On appeal to the House of Lords, however, the decision was reversed. There were a number of different factors (6 or 7, I think) that could have caused the retrolental fibroplasia, excess oxygen being just one of them. The defendants’ failure to take a necessary precaution to prevent excess oxygen causing the condition provided no evidence and raised no presumption that it was excess oxygen rather than one of the other factors which caused or contributed to the plaintiff’s condition. The onus of proving causation rested on the plaintiff.

Gregg v Scott [2005] UKHL 2
The claimant’s doctor failed to diagnose that a lump under his arm was lymphoma, leading to a nine-month delay in treatment beginning, by which point the tumour had spread to his chest as well. In proceedings brought against the doctor, it was found that he had been negligent. In considering causation, statistical evidence showed that if the lymphoma had been treated straight away the claimant would have had a 42% chance of a cure, and that the delay in treatment had reduced this to a 25% chance of a cure. At first instance it was held that the claimant had not been deprived of the prospect of a cure because he would have been unlikely to survive for more than ten years even if he had been treated immediately.
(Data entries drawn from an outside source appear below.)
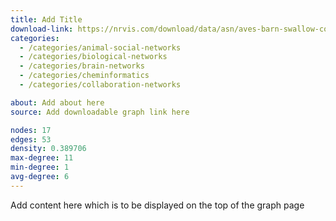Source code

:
```yaml
---
title: Add Title
download-link: https://nrvis.com/download/data/asn/aves-barn-swallow-contact-network.zip
categories:
  - /categories/animal-social-networks
  - /categories/biological-networks
  - /categories/brain-networks
  - /categories/cheminformatics
  - /categories/collaboration-networks

about: Add about here
source: Add downloadable graph link here

nodes: 17
edges: 53
density: 0.389706
max-degree: 11
min-degree: 1
avg-degree: 6
---
```

Add content here which is to be displayed on the top of the graph page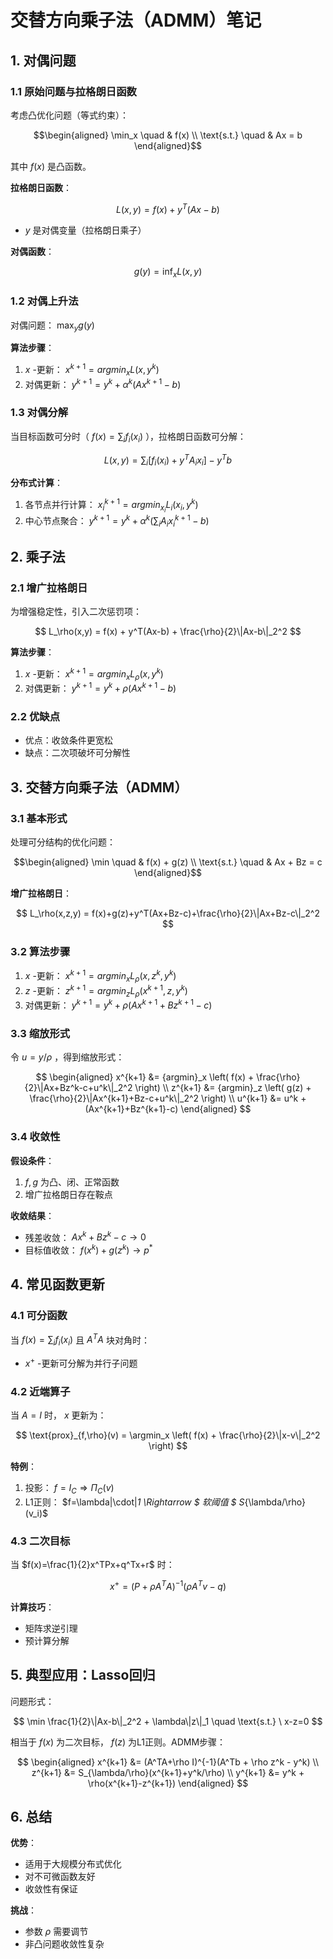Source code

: # 交替方向乘子法（ADMM）笔记

## 1. 对偶问题

### 1.1 原始问题与拉格朗日函数
考虑凸优化问题（等式约束）：
```math
\begin{aligned}
\min_x \quad & f(x) \\
\text{s.t.} \quad & Ax = b
\end{aligned}
```
其中 $f(x)$ 是凸函数。

**拉格朗日函数**：

$$ L(x,y) = f(x) + y^T(Ax - b) $$
-  $y$ 是对偶变量（拉格朗日乘子）

**对偶函数**：

$$ g(y) = \inf_x L(x,y) $$

### 1.2 对偶上升法
对偶问题： $\max_y g(y)$

**算法步骤**：
1.  $x$ -更新：  $x^{k+1} = {argmin}_x L(x,y^k)$
2. 对偶更新：  $y^{k+1} = y^k + \alpha^k (Ax^{k+1} - b)$

### 1.3 对偶分解
当目标函数可分时（ $f(x)=\sum_i f_i(x_i)$ ），拉格朗日函数可分解：

$$ L(x,y) = \sum_i \left[ f_i(x_i) + y^TA_ix_i \right] - y^Tb $$

**分布式计算**：
1. 各节点并行计算：  $x_i^{k+1} = {argmin}_{x_i} L_i(x_i,y^k)$
2. 中心节点聚合：  $y^{k+1} = y^k + \alpha^k (\sum_i A_ix_i^{k+1} - b)$

## 2. 乘子法

### 2.1 增广拉格朗日
为增强稳定性，引入二次惩罚项：

$$ L_\rho(x,y) = f(x) + y^T(Ax-b) + \frac{\rho}{2}\|Ax-b\|_2^2 $$

**算法步骤**：
1.  $x$ -更新：  $x^{k+1} = {argmin}_x L_\rho(x,y^k)$
2. 对偶更新：  $y^{k+1} = y^k + \rho(Ax^{k+1}-b)$

### 2.2 优缺点
- 优点：收敛条件更宽松
- 缺点：二次项破坏可分解性

## 3. 交替方向乘子法（ADMM）

### 3.1 基本形式
处理可分结构的优化问题：
```math
\begin{aligned}
\min \quad & f(x) + g(z) \\
\text{s.t.} \quad & Ax + Bz = c
\end{aligned}
```

**增广拉格朗日**：

$$ L_\rho(x,z,y) = f(x)+g(z)+y^T(Ax+Bz-c)+\frac{\rho}{2}\|Ax+Bz-c\|_2^2 $$

### 3.2 算法步骤
1.  $x$ -更新：  $x^{k+1} = {argmin}_x L_\rho(x,z^k,y^k)$
2.  $z$ -更新：  $z^{k+1} = {argmin}_z L_\rho(x^{k+1},z,y^k)$
3. 对偶更新：  $y^{k+1} = y^k + \rho(Ax^{k+1}+Bz^{k+1}-c)$

### 3.3 缩放形式
令 $u = y/\rho$ ，得到缩放形式：

$$
\begin{aligned}
x^{k+1} &= {argmin}_x \left( f(x) + \frac{\rho}{2}\|Ax+Bz^k-c+u^k\|_2^2 \right) \\
z^{k+1} &= {argmin}_z \left( g(z) + \frac{\rho}{2}\|Ax^{k+1}+Bz-c+u^k\|_2^2 \right) \\
u^{k+1} &= u^k + (Ax^{k+1}+Bz^{k+1}-c)
\end{aligned}
$$

### 3.4 收敛性
**假设条件**：
1.  $f,g$ 为凸、闭、正常函数
2. 增广拉格朗日存在鞍点

**收敛结果**：
- 残差收敛：  $Ax^k+Bz^k-c \to 0$
- 目标值收敛：  $f(x^k)+g(z^k) \to p^*$

## 4. 常见函数更新

### 4.1 可分函数
当 $f(x)=\sum_i f_i(x_i)$ 且 $A^TA$ 块对角时：
-  $x^+$ -更新可分解为并行子问题

### 4.2 近端算子
当 $A=I$ 时， $x$ 更新为：

$$ \text{prox}_{f,\rho}(v) = \argmin_x \left( f(x) + \frac{\rho}{2}\|x-v\|_2^2 \right) $$

**特例**：
1. 投影： $f=I_C \Rightarrow \Pi_C(v)$
2. L1正则： $f=\lambda\|\cdot\|_1 \Rightarrow $ 软阈值 $ S_{\lambda/\rho}(v_i)$

### 4.3 二次目标
当 $f(x)=\frac{1}{2}x^TPx+q^Tx+r$ 时：

$$ x^+ = (P+\rho A^TA)^{-1}(\rho A^Tv - q) $$

**计算技巧**：
- 矩阵求逆引理
- 预计算分解

## 5. 典型应用：Lasso回归
问题形式：

$$ \min \frac{1}{2}\|Ax-b\|_2^2 + \lambda\|z\|_1 \quad \text{s.t.} \ x-z=0 $$

相当于 $f(x)$ 为二次目标， $f(z)$ 为L1正则。ADMM步骤：

$$
\begin{aligned}
x^{k+1} &= (A^TA+\rho I)^{-1}(A^Tb + \rho z^k - y^k) \\
z^{k+1} &= S_{\lambda/\rho}(x^{k+1}+y^k/\rho) \\
y^{k+1} &= y^k + \rho(x^{k+1}-z^{k+1})
\end{aligned}
$$

## 6. 总结

**优势**：
- 适用于大规模分布式优化
- 对不可微函数友好
- 收敛性有保证

**挑战**：
- 参数 $\rho$ 需要调节
- 非凸问题收敛性复杂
The Court of Appeal dismissed the claimants appeal.

On appeal to the House of Lords, it was held (3-2) that damages were not recoverable for a reduction in the prospect of a favourable outcome and there was no justification for the introduction of such a liability. In the instant case it could not be established that delay in diagnosis had caused a reduction in the claimant’s expectation of life and the appeal would therefore be dismissed. No liability for “loss of a chance”, essentially.
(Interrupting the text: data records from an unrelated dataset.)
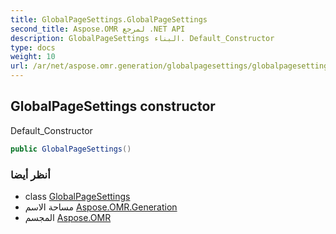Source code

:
 ```yaml
---
title: GlobalPageSettings.GlobalPageSettings
second_title: Aspose.OMR لمرجع .NET API
description: GlobalPageSettings البناء. Default_Constructor
type: docs
weight: 10
url: /ar/net/aspose.omr.generation/globalpagesettings/globalpagesettings/
---
```

## GlobalPageSettings constructor

Default_Constructor

```csharp
public GlobalPageSettings()
```

### أنظر أيضا

* class [GlobalPageSettings](../)
* مساحة الاسم [Aspose.OMR.Generation](../../globalpagesettings/)
* المجسم [Aspose.OMR](../../../)


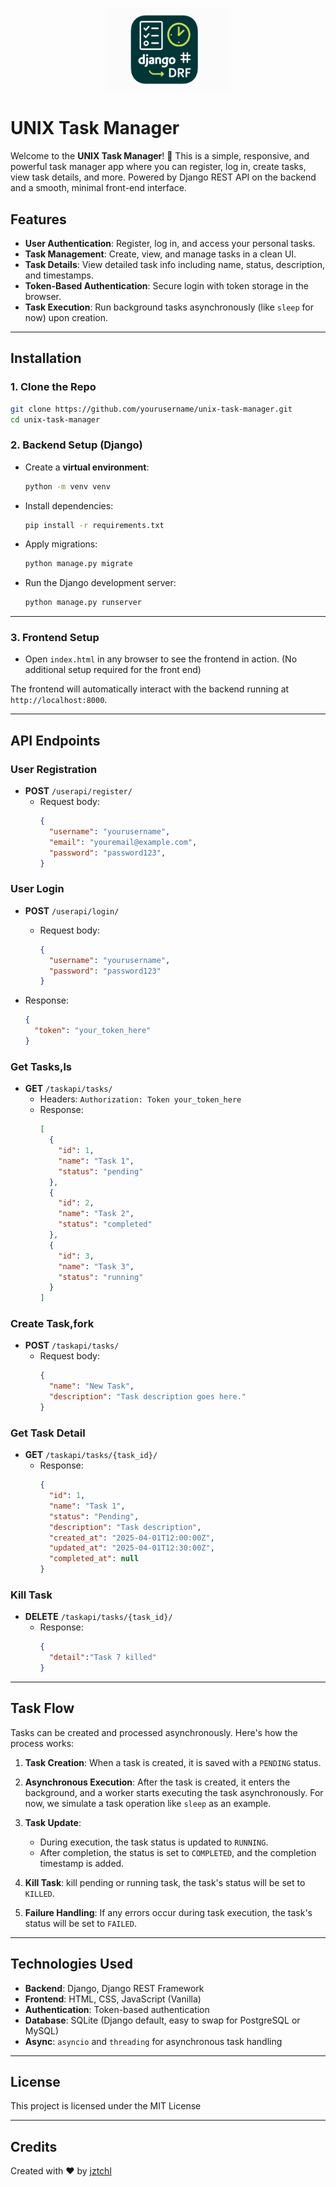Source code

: <p align="center">
  <img src="/logo.png" alt="Harmony Forge Logo" width="200">
</p>

# UNIX Task Manager

Welcome to the **UNIX Task Manager**! 🚀 This is a simple, responsive, and powerful task manager app where you can register, log in, create tasks, view task details, and more. Powered by Django REST API on the backend and a smooth, minimal front-end interface.

## Features

- **User Authentication**: Register, log in, and access your personal tasks.
- **Task Management**: Create, view, and manage tasks in a clean UI.
- **Task Details**: View detailed task info including name, status, description, and timestamps.
- **Token-Based Authentication**: Secure login with token storage in the browser.
- **Task Execution**: Run background tasks asynchronously (like `sleep` for now) upon creation.
  
---

## Installation

### 1. Clone the Repo

```bash
git clone https://github.com/yourusername/unix-task-manager.git
cd unix-task-manager
```

### 2. Backend Setup (Django)

- Create a **virtual environment**:
  ```bash
  python -m venv venv
  ```

- Install dependencies:
  ```bash
  pip install -r requirements.txt
  ```

- Apply migrations:
  ```bash
  python manage.py migrate
  ```

- Run the Django development server:
  ```bash
  python manage.py runserver
  ```

---

### 3. Frontend Setup

- Open `index.html` in any browser to see the frontend in action. (No additional setup required for the front end)

The frontend will automatically interact with the backend running at `http://localhost:8000`.

---

## API Endpoints

### **User Registration**

- **POST** `/userapi/register/`
  - Request body:
    ```json
    {
      "username": "yourusername",
      "email": "youremail@example.com",
      "password": "password123",
    }
    ```

### **User Login**

- **POST** `/userapi/login/`
  - Request body:
    ```json
    {
      "username": "yourusername",
      "password": "password123"
    }
    ```

- Response:
    ```json
    {
      "token": "your_token_here"
    }
    ```

### **Get Tasks,ls**

- **GET** `/taskapi/tasks/`
  - Headers: `Authorization: Token your_token_here`
  - Response:
    ```json
    [
      {
        "id": 1,
        "name": "Task 1",
        "status": "pending"
      },
      {
        "id": 2,
        "name": "Task 2",
        "status": "completed"
      },
      {
        "id": 3,
        "name": "Task 3",
        "status": "running"
      }
    ]
    ```

### **Create Task,fork**

- **POST** `/taskapi/tasks/`
  - Request body:
    ```json
    {
      "name": "New Task",
      "description": "Task description goes here."
    }
    ```

### **Get Task Detail**

- **GET** `/taskapi/tasks/{task_id}/`
  - Response:
    ```json
    {
      "id": 1,
      "name": "Task 1",
      "status": "Pending",
      "description": "Task description",
      "created_at": "2025-04-01T12:00:00Z",
      "updated_at": "2025-04-01T12:30:00Z",
      "completed_at": null
    }
    ```

### **Kill Task**

- **DELETE** `/taskapi/tasks/{task_id}/`
  - Response:
    ```json
    {
      "detail":"Task 7 killed"
    }
    ```

---

## Task Flow

Tasks can be created and processed asynchronously. Here's how the process works:

1. **Task Creation**: 
   When a task is created, it is saved with a `PENDING` status.

2. **Asynchronous Execution**:
   After the task is created, it enters the background, and a worker starts executing the task asynchronously. For now, we simulate a task operation like `sleep` as an example.

3. **Task Update**:
   - During execution, the task status is updated to `RUNNING`.
   - After completion, the status is set to `COMPLETED`, and the completion timestamp is added.
     
4. **Kill Task**:
   kill pending or running task, the task's status will be set to `KILLED`.

5. **Failure Handling**:
   If any errors occur during task execution, the task's status will be set to `FAILED`.


---

## Technologies Used

- **Backend**: Django, Django REST Framework
- **Frontend**: HTML, CSS, JavaScript (Vanilla)
- **Authentication**: Token-based authentication
- **Database**: SQLite (Django default, easy to swap for PostgreSQL or MySQL)
- **Async**: `asyncio` and `threading` for asynchronous task handling



---

## License

This project is licensed under the MIT License

---

## Credits

Created with ❤️ by [jztchl](https://github.com/jztchl)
Cook v. Lewis, [1952] 1 D.L.R. 1 was a decision of the Supreme Court of Canada. As Billdo notes, similar to Sommers v. Tice, but the evidence was that both hunters fired shots in the direction of the plaintiff. The jury held that they were satisfied that one of those shots hit the plaintiff, but could not say which defendent fired the shot, and therefore found neither one liable.

The Supreme Court set it aside and ordered a re-trial, on two grounds. First, plaintiff had pleaded the matter in both trespass and in negligence. Under the rules for trespass, once direct application of force is shown, the onus switches to the defendant to disprove intention. The trial judge had not properly instructed the jury on this point.

Second, on the negligence issue, once the jury found that both had shot negligently towards the plaintiff, both should have been found liable.

http://www.pediatriccardiacinquest.mb.ca/ch01/thelaw.html

Here is the Gregg v. Scott case: http://www.publications.parliament.uk/pa/ld200405/ldjudgmt/jd050127/greg-1.htm

Summers: http://online.ceb.com/CalCases/C2/33C2d80.htm

This case discusses a few of the cases that you mentioned: http://www.lexum.umontreal.ca/csc-scc/en/pub/1990/vol2/html/1990scr2_0311.html

Cheers m’dears!

Was panicking slightly, as obviously I knew this stuff 2 years ago (hence abbreviated notes) but can’t remember it now…makes me worry what other stuff I’ve forgotten!